START Dataset records

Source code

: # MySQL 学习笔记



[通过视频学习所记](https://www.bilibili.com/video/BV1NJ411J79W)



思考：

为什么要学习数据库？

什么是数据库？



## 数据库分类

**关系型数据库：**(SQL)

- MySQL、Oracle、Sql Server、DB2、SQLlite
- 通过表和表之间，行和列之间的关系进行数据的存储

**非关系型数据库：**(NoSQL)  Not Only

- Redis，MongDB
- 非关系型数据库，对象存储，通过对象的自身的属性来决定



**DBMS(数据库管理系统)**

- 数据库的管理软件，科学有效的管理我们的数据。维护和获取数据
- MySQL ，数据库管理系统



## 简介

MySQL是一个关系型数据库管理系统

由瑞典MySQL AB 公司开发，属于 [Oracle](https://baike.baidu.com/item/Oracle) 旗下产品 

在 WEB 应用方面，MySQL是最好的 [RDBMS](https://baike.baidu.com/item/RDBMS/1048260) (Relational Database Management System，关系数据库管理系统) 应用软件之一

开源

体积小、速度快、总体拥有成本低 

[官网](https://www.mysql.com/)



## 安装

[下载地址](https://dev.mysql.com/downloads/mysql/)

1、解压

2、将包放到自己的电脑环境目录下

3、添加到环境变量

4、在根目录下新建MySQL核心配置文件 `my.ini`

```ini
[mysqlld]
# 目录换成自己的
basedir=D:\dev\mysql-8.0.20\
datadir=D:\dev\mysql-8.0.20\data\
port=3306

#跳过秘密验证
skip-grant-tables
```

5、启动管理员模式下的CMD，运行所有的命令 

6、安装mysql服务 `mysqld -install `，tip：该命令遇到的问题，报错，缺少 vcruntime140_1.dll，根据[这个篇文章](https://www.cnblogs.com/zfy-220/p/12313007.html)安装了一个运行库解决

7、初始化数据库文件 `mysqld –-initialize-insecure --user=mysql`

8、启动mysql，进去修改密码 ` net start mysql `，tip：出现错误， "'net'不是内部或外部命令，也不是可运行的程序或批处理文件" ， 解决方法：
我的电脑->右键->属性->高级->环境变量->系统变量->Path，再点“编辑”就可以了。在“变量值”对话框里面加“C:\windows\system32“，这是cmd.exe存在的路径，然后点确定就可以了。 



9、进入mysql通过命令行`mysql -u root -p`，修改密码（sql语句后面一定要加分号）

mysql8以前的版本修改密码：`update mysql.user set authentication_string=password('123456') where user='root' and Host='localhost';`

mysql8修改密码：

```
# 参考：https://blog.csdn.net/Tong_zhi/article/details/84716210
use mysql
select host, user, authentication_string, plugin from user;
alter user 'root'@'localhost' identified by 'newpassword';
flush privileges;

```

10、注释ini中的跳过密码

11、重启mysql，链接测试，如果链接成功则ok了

END Dataset records

What you are asked to do:
Go through the entries above and count the lines with the word "baidu", then give only that number.

Answer section:
2